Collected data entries

= = = =

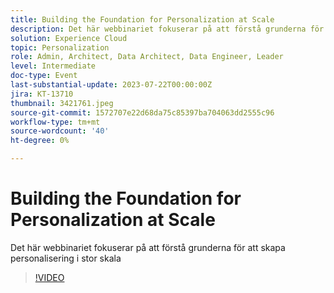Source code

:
 ```yaml
---
title: Building the Foundation for Personalization at Scale
description: Det här webbinariet fokuserar på att förstå grunderna för att skapa personalisering i stor skala
solution: Experience Cloud
topic: Personalization
role: Admin, Architect, Data Architect, Data Engineer, Leader
level: Intermediate
doc-type: Event
last-substantial-update: 2023-07-22T00:00:00Z
jira: KT-13710
thumbnail: 3421761.jpeg
source-git-commit: 1572707e22d68da75c85397ba704063dd2555c96
workflow-type: tm+mt
source-wordcount: '40'
ht-degree: 0%

---
```



# Building the Foundation for Personalization at Scale

Det här webbinariet fokuserar på att förstå grunderna för att skapa personalisering i stor skala

>[!VIDEO](https://video.tv.adobe.com/v/3421761/?learn=on)
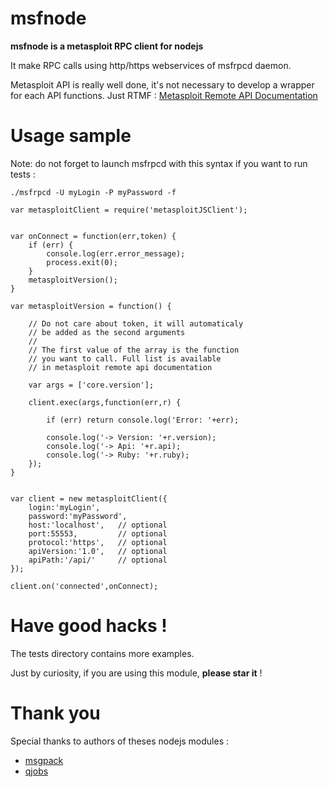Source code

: msfnode
=======

**msfnode is a metasploit RPC client for nodejs**

It make RPC calls using http/https webservices of msfrpcd daemon.

Metasploit API is really well done, it's not necessary to develop a wrapper for each API functions. Just RTMF :
[Metasploit Remote API Documentation](https://community.rapid7.com/search.jspa?view=content&resultTypes=document&dateRange=all&q=Remote+API&rankBy=relevance&contentType=document&containerType=&container=&containerName=&userID=&numResults=15 "Metasploit Remote API Documentation")


Usage sample
=========

Note: do not forget to launch msfrpcd with this syntax if you want to run tests :
```
./msfrpcd -U myLogin -P myPassword -f
```

```
var metasploitClient = require('metasploitJSClient');


var onConnect = function(err,token) {
    if (err) {
        console.log(err.error_message);
        process.exit(0);
    }
    metasploitVersion();
}

var metasploitVersion = function() {

    // Do not care about token, it will automaticaly
    // be added as the second arguments
    //
    // The first value of the array is the function
    // you want to call. Full list is available
    // in metasploit remote api documentation

    var args = ['core.version'];

    client.exec(args,function(err,r) {

        if (err) return console.log('Error: '+err);

        console.log('-> Version: '+r.version);
        console.log('-> Api: '+r.api);
        console.log('-> Ruby: '+r.ruby);
    });
}


var client = new metasploitClient({
    login:'myLogin',
    password:'myPassword',
    host:'localhost',   // optional
    port:55553,         // optional
    protocol:'https',   // optional
    apiVersion:'1.0',   // optional
    apiPath:'/api/'     // optional
});

client.on('connected',onConnect);

```

Have good hacks !
=======

The tests directory contains more examples.

Just by curiosity, if you are using this module, **please star it** !



Thank you
=======
Special thanks to authors of theses nodejs modules :
* [msgpack](https://github.com/pgriess/node-msgpack "msgpack")
* [qjobs](https://github.com/franck34/qjobs "qjobs")

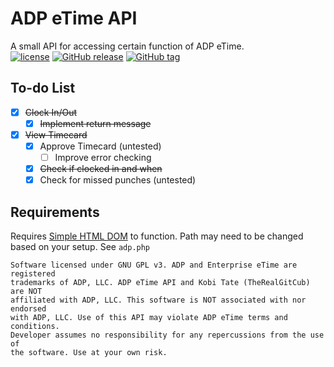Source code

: # ADP eTime API

A small API for accessing certain function of ADP eTime.  
[![license](https://img.shields.io/github/license/therealgitcub/adp-etime-api.svg?maxAge=2592000)](https://github.com/TheRealGitCub/adp-etime-api/blob/master/LICENSE)
[![GitHub release](https://img.shields.io/github/release/therealgitcub/adp-etime-api.svg?maxAge=2592000)](https://github.com/therealgitcub/adp-etime-api/releases)
[![GitHub tag](https://img.shields.io/github/tag/therealgitcub/adp-etime-api.svg?maxAge=2592000)](https://github.com/therealgitcub/adp-etime-api/releases)

## To-do List

- [x] ~~Clock In/Out~~
	- [x] ~~Implement return message~~
- [x] ~~View Timecard~~
	- [x] Approve Timecard (untested)
		- [ ] Improve error checking
	- [x] ~~Check if clocked in and when~~
	- [x] Check for missed punches (untested)

## Requirements

Requires [Simple HTML DOM](http://simplehtmldom.sourceforge.net/) to function.
Path may need to be changed based on your setup. See `adp.php`

```
Software licensed under GNU GPL v3. ADP and Enterprise eTime are registered
trademarks of ADP, LLC. ADP eTime API and Kobi Tate (TheRealGitCub) are NOT
affiliated with ADP, LLC. This software is NOT associated with nor endorsed
with ADP, LLC. Use of this API may violate ADP eTime terms and conditions.
Developer assumes no responsibility for any repercussions from the use of
the software. Use at your own risk.
```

= = = =

▶ WHAT IS REQUIRED
No pictures should appear in the copy, which holds exactly the lines from the first line of the data through the line with "It make RPC" and nothing else.

▶ EXERCISE RESPONSE
Source code

:
 ```yaml
---
title: Building the Foundation for Personalization at Scale
description: Det här webbinariet fokuserar på att förstå grunderna för att skapa personalisering i stor skala
solution: Experience Cloud
topic: Personalization
role: Admin, Architect, Data Architect, Data Engineer, Leader
level: Intermediate
doc-type: Event
last-substantial-update: 2023-07-22T00:00:00Z
jira: KT-13710
thumbnail: 3421761.jpeg
source-git-commit: 1572707e22d68da75c85397ba704063dd2555c96
workflow-type: tm+mt
source-wordcount: '40'
ht-degree: 0%

---
```



# Building the Foundation for Personalization at Scale

Det här webbinariet fokuserar på att förstå grunderna för att skapa personalisering i stor skala

>[!VIDEO](https://video.tv.adobe.com/v/3421761/?learn=on)
Source code

: msfnode
=======

**msfnode is a metasploit RPC client for nodejs**

It make RPC calls using http/https webservices of msfrpcd daemon.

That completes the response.